For most people, epiphanies strike when they are adults with an accumulation of life experiences. For Mark Davis, such a moment arrived when he was a 14-year-old living in Indiana and saw a picture of an Alexander Calder mobile. “I felt like it was a part of me,” he recalls. “I went to the hardware store for wire, roof flashing, and cutting shears and created a mobile like his with no knowledge of how to do it. I glued the pieces together because I didn’t know how to solder and made a beautiful copy of Calder’s Snow Flurry with white dots. My parents loved it so much that they hung it over their bed. But each night, some of the glued dots dropped off and woke them up,” he adds laughing over the imagery from his naïve beginnings. Mark continued copying Calder, but eventually found his own voice, hand-forming organic shapes and airbrushing them with color to give them three-dimensional depth. “Now my work is more like a painting in space, where everything moves and, as it moves, the shapes and colors change.”
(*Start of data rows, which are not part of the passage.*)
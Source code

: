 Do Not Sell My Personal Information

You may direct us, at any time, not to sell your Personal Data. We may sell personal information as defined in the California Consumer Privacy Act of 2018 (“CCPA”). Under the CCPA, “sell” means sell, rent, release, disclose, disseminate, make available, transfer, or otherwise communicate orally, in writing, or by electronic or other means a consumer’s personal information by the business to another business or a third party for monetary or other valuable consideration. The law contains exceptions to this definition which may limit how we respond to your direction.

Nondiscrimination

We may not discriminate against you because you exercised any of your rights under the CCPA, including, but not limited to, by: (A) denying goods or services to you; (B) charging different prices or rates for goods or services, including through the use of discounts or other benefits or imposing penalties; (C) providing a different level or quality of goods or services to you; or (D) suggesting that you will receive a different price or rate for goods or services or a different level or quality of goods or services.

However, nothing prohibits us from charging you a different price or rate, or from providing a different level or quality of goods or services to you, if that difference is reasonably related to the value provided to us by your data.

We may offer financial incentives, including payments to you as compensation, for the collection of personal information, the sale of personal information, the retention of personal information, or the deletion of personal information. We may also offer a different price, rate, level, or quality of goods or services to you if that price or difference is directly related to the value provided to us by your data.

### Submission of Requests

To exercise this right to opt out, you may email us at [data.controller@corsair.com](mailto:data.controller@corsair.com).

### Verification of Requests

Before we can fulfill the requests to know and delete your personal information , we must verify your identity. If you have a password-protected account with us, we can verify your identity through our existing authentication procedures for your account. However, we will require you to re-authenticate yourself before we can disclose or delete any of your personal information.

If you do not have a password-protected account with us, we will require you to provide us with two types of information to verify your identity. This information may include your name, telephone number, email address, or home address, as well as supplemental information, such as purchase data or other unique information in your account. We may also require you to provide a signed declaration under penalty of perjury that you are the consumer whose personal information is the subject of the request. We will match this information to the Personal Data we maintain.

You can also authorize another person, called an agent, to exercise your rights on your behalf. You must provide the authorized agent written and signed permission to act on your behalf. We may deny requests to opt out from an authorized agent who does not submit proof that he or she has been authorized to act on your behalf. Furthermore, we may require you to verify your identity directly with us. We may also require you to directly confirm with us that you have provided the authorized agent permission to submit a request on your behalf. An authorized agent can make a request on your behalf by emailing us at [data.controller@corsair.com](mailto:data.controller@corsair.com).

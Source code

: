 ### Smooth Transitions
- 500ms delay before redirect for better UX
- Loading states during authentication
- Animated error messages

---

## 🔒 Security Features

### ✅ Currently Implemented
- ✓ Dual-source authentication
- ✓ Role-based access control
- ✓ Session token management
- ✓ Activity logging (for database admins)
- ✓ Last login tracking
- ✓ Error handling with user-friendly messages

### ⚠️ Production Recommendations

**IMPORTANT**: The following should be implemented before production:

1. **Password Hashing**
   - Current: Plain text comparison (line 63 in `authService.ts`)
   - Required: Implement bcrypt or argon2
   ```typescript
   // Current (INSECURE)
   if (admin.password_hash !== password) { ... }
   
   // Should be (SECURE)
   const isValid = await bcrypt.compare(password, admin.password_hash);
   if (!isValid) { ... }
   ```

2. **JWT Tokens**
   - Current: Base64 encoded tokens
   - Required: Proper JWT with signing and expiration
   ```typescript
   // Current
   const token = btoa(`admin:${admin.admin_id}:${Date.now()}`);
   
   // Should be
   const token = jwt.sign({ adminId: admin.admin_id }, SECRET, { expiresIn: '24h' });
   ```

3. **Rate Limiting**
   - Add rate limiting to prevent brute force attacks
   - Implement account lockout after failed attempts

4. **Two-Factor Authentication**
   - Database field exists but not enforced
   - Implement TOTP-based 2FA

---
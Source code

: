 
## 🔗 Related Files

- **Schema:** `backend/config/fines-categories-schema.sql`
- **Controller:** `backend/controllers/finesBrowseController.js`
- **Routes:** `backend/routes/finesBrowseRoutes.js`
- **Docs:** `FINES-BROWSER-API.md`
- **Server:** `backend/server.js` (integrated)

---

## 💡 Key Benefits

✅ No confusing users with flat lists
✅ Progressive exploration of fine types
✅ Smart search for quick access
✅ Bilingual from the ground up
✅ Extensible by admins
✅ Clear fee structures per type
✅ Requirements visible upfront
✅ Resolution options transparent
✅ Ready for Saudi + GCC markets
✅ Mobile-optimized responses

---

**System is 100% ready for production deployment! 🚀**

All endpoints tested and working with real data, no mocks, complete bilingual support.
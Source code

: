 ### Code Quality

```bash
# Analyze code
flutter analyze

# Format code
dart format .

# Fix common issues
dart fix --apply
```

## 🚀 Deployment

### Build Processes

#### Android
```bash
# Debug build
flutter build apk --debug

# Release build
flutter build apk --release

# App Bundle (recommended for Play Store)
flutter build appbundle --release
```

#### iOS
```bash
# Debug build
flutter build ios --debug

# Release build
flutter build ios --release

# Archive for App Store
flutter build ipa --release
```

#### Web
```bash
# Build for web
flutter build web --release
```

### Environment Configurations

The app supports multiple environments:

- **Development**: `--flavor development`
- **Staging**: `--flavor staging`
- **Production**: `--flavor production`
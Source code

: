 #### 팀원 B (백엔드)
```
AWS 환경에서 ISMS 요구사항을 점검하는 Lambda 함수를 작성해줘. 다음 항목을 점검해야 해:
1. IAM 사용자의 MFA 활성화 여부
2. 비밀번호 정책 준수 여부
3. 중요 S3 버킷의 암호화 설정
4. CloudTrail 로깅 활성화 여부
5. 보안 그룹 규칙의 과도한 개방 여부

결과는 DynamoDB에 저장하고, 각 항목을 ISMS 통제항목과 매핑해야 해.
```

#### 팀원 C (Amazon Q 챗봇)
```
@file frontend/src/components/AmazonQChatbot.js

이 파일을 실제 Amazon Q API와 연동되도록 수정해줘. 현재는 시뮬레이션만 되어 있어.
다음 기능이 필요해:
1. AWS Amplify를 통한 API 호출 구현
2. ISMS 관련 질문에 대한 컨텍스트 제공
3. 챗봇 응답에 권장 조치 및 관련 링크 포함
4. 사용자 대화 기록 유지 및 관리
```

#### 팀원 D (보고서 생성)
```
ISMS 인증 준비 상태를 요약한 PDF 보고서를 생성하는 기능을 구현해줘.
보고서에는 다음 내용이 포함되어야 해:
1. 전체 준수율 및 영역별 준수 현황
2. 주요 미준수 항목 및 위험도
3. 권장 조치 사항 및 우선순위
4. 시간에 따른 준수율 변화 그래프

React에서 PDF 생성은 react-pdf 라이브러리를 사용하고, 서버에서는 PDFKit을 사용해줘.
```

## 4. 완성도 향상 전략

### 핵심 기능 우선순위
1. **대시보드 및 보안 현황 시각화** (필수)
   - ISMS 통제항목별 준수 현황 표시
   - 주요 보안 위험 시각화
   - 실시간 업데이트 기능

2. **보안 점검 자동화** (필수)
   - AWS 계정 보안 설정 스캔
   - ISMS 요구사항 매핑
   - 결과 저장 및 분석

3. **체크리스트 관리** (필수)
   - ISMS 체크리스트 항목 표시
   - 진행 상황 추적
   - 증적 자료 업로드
For the first 15 years of his career as a professional artist, Mark created high-fashion, sculptural jewelry for clients such as Vogue magazine and prestigious department stores in New York City like Bloomingdale’s and Macy’s. In time, he reverted back to his initial inspiration and passion: mobiles. Over the years, he has added to his repertoire to include a range of sizes of hanging and standing mobiles; then wall-mounted mobiles; and, most recently, mobiles with C-shaped arms attached to bases and measuring 2 feet around and 2 feet high. He is debuting pieces in this latest iteration of mobiles at CODA Gallery’s February exhibition. His largest work features LED-rimmed shapes and measures 70 feet long, 30 feet wide, and 10 feet tall. The installation, Healing Waters, hangs above the driveway entrance to Ann & Robert H. Lurie Children’s Hospital of Chicago. Another substantial commission is an outdoor sculpture, 19 feet long and 14 feet high, for the private estate of the famed Pritzker family.
Notable collectors include Gary Trudeau, Julie Andrews and Blake Edwards, Richard Chamberlain, Howard Stern, Lexus, Liberty Mutual Insurance, and The Rose Art Museum at Brandeis University.